Posted by Rob Walker on July 2, 2008
Posted Under: Consumer Behavior,Things/Thinking

Okay, I owe you several posts, including saying something else nice about Nike, and also a follow-up on power possibly shifting to writers in the publishing game. I’ll get to it, I promise.

But first, one last line of thought on the meaning and value of objects, following the posts on the endowment effect and adaptation, and on “the tyranny of the heirloom.”

Clearly, some of the things we own mean more to us than others. An article I encountered a while ago (via Advertising Lab) summarizes some recent theorizing (and some past research) on the question of “product attachment,” which is defined as “the strength of the emotional bond a consumer experiences to a specific product.” The article focused in particular on “personalization” as a way to “stimulate the degree of product attachment.”

Example: Nike ID, where you can design your Nike, within certain parameters (swooshes are mandatory).

So here’s the argument:

By personalizing a product, an individual invests effort in the product. The outcome of the personalization process is that the consumer adds a personal touch to the product and, consequently, the product becomes more self-expressive of a person’s unique identity. Self-expression in turn has a positive effect on the degree of attachment to a product. For designers who wish to extend a product’s lifespan, it is thus a good strategy to incorporate the possibility of product personalization.

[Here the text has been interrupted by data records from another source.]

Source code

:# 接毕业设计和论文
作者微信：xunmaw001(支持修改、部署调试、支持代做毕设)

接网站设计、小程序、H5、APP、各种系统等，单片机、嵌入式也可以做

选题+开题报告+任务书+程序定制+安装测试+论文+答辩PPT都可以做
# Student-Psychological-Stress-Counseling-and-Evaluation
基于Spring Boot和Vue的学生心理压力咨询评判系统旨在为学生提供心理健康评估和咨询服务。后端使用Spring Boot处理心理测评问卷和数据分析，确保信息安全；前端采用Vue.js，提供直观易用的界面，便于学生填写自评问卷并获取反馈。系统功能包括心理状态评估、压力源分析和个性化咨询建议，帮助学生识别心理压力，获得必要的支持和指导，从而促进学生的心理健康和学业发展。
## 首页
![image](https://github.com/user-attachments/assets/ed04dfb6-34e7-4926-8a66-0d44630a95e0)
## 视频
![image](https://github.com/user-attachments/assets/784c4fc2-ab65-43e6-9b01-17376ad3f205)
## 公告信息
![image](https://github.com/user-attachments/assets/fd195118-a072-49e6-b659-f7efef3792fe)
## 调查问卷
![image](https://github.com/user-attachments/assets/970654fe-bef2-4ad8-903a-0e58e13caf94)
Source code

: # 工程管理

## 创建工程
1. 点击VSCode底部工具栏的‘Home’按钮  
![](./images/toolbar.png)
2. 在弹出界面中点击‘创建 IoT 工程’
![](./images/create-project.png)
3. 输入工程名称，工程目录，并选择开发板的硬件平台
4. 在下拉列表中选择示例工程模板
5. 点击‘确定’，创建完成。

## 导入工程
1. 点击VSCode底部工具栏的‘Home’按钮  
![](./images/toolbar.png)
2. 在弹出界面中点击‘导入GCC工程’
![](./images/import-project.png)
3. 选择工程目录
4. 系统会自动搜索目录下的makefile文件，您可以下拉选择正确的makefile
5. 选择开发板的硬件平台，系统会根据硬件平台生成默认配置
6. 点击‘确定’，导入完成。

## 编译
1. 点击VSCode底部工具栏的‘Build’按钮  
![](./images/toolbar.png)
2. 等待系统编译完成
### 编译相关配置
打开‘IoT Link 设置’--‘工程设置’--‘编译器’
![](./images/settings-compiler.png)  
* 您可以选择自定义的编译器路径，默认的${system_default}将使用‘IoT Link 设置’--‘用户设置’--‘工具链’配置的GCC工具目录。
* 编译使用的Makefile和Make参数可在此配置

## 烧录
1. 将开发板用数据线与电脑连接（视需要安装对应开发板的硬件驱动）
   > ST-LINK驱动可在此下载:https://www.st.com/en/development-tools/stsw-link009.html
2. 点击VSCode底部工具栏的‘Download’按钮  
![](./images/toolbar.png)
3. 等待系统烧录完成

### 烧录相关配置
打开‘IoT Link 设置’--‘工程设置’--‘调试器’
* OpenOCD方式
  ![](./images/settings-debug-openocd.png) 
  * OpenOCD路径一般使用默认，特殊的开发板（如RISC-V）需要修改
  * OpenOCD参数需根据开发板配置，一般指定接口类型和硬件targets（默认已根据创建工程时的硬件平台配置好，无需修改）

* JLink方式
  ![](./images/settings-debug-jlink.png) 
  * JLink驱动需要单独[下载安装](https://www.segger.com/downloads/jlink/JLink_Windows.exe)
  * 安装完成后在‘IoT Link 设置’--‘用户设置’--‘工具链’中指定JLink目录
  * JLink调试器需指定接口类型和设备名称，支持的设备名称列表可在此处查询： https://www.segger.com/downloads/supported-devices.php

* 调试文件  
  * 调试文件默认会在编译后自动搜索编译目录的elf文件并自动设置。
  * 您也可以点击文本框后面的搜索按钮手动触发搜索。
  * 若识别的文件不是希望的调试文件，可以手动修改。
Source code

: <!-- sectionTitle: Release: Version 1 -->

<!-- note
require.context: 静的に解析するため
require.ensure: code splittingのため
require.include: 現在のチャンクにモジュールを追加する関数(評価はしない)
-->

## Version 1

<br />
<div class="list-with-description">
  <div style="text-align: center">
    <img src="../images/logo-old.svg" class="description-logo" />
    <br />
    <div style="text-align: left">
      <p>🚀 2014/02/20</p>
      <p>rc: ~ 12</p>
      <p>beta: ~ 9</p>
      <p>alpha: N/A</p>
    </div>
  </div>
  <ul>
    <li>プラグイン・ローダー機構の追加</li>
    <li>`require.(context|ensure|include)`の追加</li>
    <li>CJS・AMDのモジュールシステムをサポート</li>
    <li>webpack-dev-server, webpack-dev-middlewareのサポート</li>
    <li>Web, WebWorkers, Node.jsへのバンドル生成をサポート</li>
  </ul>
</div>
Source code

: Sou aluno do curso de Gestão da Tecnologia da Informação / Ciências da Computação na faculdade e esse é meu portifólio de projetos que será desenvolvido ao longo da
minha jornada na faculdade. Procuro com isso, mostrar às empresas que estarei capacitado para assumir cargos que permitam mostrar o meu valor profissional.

The core assertion is about narrative. Your product has a story: You designed it. You are part of your product’s story, and your product is part of your story. Hence, a “bond.”

I do not agree. I think that the excitement of picking colorways is just the sort of thing that creates an excitement that doesn’t last — that falls victim to adaptation, and quickly loses meaning.

Just stick to the realm of sneakers: I’ve talked to any number of sneaker freaks about their most prized possessions, and there’s certainly always a story. But the story is always about finding the sneakers — I remember hearing/reading one about some crazy pair in a weird store in Poland, or something ridiculous along those lines. (I can’t remember where I encountered this story or I’d link.)

By comparison, how good is the story of: “I did these on Nike ID”? Saying you got your sneakers off some web site, “personalized” or not, just isn’t much of a story. I mean, anybody can do that. How many people can find X specific pair in Y specific place after Z specific effort? Now that’s a story. It’s not just a story about the object, although it is in part. It’s a story about you.

I’m more interested in the point of view offered in Joshua Glenn’s adaptation for Designer Observer of the introduction to the book he co-edited with Carol Hayes, Taking Things Seriously. He writes that “many of us invest ordinary objects with … extraordinary significance,” but that that this significance rarely makes obvious sense. In fact it’s often “irrational.”

The more we talked about it, the more we agreed that almost everyone we know reverentially displays in his home or workspace at least one oddball, funny-looking, apparently worthless item as though it were a precious, irreplaceable artifact.

And Glenn happens to mention that one of the inspirations for the book they came up with was actually Bobbito’s sneaker-hunting tome, Where’d You Get Those?, a book that’s largely about why sneakers used to be a lot more special before the days of corporate-enabled personalization and the managed scarceness of the “limited edition” trend.

Making something personal is not a recent development that is bequeathed to the rest of us by big companies and new technology. Marketers and designers and “personalization” options don’t make objects special. They don’t even make them personal. That’s done by, you know, the person. That’s who decides, creates, invents the reason a thing means something. For reasons that are … personal.